• [What you are asked to do]: Your task is to give the number of lines below that contain "Wyckoff". Give no other text.

• [Task data]:
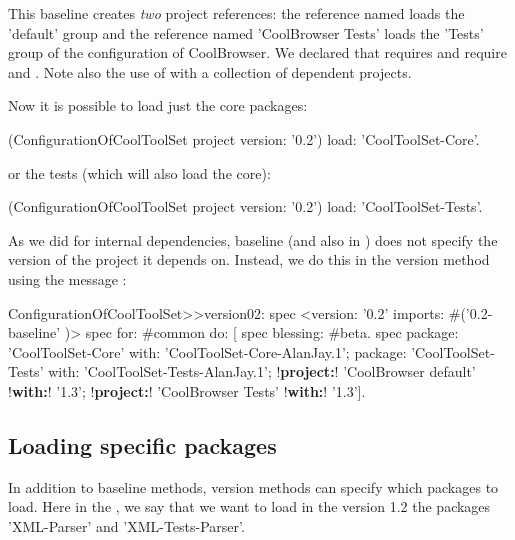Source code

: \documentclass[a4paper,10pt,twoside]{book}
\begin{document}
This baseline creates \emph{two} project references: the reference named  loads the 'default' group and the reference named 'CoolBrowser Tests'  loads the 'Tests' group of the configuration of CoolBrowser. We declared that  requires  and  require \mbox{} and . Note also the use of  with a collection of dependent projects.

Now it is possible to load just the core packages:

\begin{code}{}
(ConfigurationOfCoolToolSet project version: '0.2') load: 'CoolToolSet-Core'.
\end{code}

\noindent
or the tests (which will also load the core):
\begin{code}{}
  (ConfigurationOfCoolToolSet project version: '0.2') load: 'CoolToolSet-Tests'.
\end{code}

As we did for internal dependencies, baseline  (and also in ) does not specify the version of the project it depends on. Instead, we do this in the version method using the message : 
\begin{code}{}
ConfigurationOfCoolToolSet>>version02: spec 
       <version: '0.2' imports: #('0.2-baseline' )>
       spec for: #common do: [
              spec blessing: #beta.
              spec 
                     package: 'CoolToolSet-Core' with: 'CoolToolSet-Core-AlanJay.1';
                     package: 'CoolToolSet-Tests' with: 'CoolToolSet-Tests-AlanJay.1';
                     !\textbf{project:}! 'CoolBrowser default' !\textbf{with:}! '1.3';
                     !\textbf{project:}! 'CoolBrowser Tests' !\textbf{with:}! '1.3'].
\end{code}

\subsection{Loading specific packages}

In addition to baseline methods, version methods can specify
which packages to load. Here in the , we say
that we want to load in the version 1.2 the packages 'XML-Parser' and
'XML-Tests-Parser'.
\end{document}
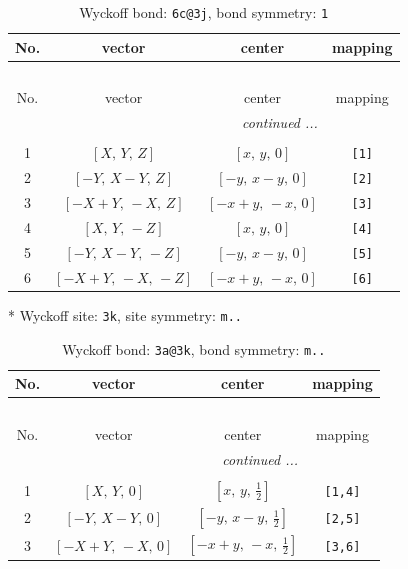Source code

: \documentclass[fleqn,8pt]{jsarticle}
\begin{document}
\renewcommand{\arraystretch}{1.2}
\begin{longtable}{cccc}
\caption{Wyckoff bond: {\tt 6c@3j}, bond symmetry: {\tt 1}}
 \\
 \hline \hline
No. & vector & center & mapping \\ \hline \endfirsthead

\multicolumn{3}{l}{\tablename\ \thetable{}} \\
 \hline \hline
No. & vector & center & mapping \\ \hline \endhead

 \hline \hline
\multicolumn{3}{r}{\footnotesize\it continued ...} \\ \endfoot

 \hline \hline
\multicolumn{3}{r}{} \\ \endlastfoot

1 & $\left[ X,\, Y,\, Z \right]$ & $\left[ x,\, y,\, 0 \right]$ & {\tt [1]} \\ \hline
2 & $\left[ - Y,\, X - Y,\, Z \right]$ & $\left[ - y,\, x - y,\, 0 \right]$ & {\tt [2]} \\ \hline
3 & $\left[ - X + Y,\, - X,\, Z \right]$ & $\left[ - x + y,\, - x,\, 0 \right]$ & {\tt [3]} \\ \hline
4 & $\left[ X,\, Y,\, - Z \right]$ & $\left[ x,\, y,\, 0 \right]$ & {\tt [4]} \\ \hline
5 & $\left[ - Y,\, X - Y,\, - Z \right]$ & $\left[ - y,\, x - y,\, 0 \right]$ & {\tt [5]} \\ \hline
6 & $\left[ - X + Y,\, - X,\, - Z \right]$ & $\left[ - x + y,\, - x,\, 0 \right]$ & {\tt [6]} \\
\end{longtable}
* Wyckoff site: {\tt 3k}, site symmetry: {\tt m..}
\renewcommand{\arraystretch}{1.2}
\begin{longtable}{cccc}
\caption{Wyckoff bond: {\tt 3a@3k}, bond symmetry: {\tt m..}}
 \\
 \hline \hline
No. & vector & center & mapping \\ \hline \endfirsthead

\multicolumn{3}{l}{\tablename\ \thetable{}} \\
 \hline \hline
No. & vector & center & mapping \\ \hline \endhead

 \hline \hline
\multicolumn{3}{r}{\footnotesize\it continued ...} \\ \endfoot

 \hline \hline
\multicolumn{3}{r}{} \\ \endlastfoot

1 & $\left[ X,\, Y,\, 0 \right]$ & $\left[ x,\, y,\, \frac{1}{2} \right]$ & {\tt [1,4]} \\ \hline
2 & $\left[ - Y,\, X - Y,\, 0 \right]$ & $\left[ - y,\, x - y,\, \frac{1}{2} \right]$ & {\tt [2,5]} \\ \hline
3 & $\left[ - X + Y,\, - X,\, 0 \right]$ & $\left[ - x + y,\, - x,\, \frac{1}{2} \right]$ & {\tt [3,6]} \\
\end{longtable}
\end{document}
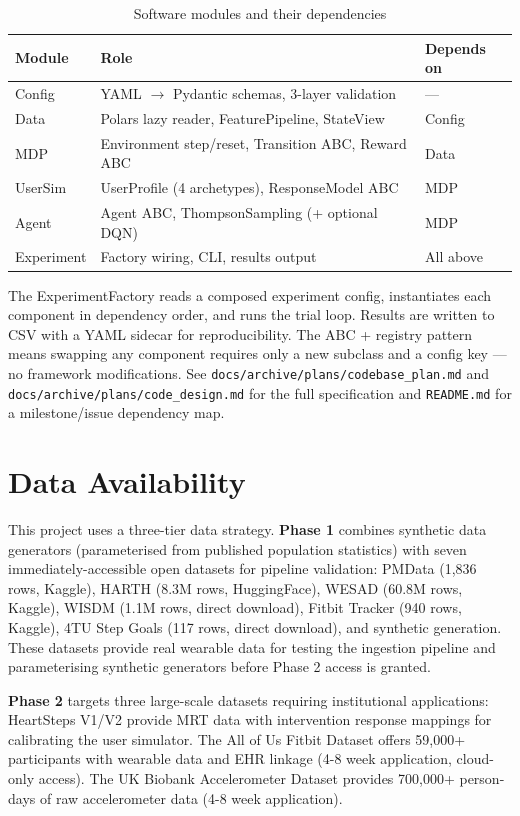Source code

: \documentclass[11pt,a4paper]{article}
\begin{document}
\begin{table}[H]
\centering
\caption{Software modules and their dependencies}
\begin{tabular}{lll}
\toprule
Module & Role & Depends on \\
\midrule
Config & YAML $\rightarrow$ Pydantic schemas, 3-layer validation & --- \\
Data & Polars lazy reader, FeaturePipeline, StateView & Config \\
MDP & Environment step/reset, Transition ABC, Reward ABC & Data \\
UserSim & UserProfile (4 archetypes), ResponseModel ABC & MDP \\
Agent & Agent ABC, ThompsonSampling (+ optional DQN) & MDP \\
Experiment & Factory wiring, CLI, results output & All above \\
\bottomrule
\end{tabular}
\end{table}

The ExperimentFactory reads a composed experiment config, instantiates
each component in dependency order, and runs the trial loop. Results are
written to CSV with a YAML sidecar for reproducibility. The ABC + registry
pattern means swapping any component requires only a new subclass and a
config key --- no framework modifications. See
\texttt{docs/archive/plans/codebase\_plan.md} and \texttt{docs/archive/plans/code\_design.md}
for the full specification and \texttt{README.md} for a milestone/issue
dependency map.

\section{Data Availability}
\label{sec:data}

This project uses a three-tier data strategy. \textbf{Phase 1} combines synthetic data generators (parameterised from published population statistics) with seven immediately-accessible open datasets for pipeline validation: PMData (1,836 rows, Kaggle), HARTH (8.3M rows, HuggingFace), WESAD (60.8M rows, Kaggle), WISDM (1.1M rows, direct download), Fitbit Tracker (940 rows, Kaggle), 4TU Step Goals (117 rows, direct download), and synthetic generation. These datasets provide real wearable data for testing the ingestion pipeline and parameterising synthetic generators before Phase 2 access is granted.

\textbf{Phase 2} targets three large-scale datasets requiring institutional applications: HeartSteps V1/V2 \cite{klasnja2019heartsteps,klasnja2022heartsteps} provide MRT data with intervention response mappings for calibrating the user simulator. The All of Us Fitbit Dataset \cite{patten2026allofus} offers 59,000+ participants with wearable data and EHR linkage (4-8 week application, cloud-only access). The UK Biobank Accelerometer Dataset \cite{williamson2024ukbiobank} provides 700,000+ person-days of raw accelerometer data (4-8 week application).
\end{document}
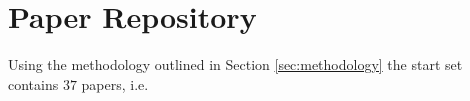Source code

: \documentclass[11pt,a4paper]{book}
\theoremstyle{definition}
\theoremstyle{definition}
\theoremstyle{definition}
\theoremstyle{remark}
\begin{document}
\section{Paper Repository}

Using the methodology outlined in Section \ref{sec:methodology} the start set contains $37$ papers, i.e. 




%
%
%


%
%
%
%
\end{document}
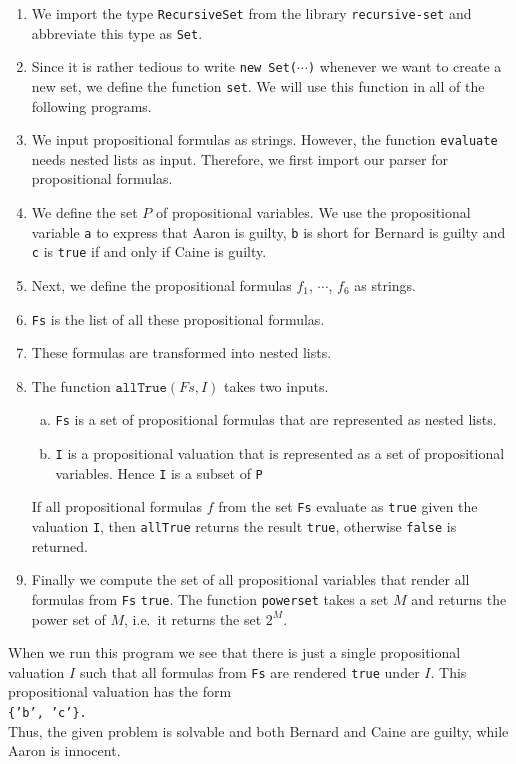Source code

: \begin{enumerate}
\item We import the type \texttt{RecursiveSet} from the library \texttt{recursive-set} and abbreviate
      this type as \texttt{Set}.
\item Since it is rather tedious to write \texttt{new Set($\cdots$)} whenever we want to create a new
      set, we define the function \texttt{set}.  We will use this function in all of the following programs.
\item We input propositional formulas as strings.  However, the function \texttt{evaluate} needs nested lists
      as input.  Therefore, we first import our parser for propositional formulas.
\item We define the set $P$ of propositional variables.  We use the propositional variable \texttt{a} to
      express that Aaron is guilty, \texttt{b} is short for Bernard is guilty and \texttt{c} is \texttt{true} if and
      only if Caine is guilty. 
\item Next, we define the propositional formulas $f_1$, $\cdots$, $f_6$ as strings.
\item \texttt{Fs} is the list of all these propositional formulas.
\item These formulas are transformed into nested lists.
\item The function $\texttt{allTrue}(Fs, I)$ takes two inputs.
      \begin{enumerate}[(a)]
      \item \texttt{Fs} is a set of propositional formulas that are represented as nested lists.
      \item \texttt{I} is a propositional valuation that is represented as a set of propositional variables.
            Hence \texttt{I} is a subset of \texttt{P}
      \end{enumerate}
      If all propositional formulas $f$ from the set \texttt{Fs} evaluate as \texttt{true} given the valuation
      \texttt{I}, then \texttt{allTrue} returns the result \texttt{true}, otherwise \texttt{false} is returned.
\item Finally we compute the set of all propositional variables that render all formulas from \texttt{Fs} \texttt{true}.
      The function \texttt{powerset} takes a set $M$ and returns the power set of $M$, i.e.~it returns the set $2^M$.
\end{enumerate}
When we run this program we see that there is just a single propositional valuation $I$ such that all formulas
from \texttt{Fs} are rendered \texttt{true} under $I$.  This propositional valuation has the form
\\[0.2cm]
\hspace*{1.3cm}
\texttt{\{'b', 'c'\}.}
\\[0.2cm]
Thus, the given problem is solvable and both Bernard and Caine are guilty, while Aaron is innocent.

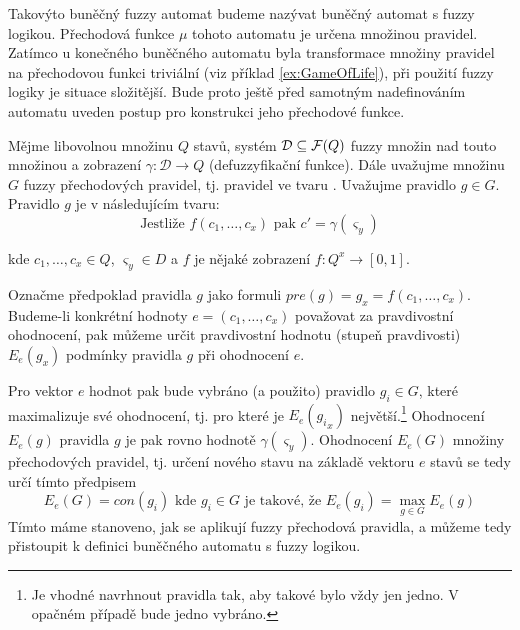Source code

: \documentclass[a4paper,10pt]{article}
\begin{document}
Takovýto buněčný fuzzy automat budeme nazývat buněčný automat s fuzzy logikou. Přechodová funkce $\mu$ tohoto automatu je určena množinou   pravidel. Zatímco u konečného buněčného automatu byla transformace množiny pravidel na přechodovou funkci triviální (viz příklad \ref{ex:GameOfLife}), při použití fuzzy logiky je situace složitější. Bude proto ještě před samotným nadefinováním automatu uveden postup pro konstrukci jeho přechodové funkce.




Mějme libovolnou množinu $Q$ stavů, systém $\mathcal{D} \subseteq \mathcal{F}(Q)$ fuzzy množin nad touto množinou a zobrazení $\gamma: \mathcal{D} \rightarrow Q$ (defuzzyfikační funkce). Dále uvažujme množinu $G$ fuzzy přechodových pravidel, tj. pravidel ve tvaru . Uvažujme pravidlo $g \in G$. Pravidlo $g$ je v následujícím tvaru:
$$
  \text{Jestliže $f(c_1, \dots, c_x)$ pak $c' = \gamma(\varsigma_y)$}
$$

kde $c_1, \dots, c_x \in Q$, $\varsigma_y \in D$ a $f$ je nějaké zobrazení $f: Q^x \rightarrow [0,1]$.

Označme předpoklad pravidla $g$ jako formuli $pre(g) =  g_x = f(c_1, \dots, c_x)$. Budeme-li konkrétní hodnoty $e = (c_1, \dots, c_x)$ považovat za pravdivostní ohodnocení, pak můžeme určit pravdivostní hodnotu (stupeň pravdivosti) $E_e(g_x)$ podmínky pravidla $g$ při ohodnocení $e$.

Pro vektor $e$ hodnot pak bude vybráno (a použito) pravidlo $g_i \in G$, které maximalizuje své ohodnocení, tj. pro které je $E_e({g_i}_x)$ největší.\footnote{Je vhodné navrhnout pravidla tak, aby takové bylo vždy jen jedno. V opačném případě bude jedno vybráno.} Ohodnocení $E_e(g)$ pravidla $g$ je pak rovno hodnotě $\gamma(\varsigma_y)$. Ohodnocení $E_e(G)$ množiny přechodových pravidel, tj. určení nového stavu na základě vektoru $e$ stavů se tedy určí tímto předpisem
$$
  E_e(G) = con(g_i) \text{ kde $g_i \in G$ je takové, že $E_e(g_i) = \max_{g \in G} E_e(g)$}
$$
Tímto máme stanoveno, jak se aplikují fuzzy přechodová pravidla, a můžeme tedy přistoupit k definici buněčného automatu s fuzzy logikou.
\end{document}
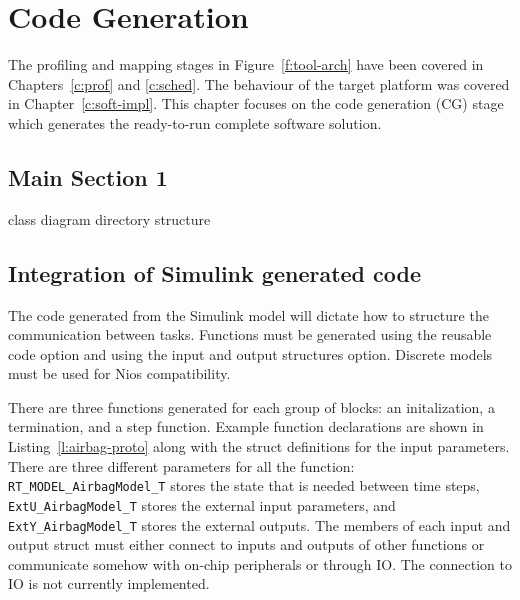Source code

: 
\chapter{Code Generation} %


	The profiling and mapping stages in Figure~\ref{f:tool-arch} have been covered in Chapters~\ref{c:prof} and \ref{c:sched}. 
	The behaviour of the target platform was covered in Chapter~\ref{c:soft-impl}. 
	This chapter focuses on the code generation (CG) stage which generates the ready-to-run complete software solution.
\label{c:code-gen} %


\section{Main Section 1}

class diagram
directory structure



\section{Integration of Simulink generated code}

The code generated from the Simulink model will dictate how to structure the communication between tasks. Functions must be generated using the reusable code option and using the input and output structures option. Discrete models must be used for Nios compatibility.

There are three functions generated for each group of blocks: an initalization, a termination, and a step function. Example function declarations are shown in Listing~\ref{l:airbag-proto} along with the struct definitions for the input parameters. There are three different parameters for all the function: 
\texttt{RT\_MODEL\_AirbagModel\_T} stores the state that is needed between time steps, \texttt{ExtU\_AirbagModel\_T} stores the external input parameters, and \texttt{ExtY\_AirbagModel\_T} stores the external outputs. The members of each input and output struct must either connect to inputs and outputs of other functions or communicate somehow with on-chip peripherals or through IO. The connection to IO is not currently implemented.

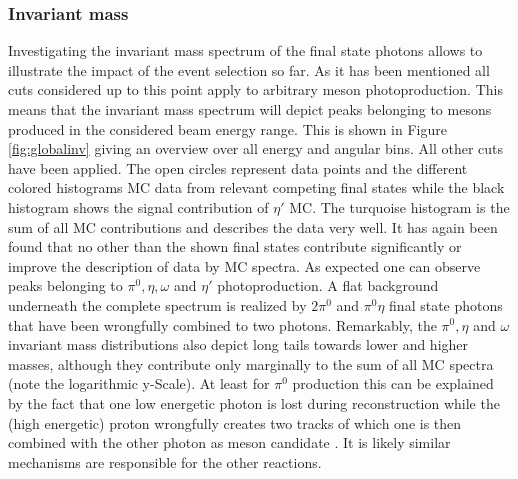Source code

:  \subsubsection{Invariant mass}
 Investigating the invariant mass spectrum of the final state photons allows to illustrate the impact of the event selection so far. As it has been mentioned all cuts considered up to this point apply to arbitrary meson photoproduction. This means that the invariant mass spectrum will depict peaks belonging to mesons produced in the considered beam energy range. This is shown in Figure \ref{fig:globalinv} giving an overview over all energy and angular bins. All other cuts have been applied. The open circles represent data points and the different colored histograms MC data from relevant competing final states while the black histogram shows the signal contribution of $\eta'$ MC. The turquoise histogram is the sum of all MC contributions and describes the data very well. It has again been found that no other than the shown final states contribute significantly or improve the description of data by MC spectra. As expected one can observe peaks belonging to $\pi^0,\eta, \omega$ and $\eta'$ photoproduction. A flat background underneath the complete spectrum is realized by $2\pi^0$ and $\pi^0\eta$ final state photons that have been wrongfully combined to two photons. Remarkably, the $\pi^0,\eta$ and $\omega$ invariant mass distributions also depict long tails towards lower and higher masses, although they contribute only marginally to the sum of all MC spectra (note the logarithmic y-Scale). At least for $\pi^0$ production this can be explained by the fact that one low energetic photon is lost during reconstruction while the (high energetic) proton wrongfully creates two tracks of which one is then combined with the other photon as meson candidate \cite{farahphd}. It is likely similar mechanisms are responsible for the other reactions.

• [Reply]: 3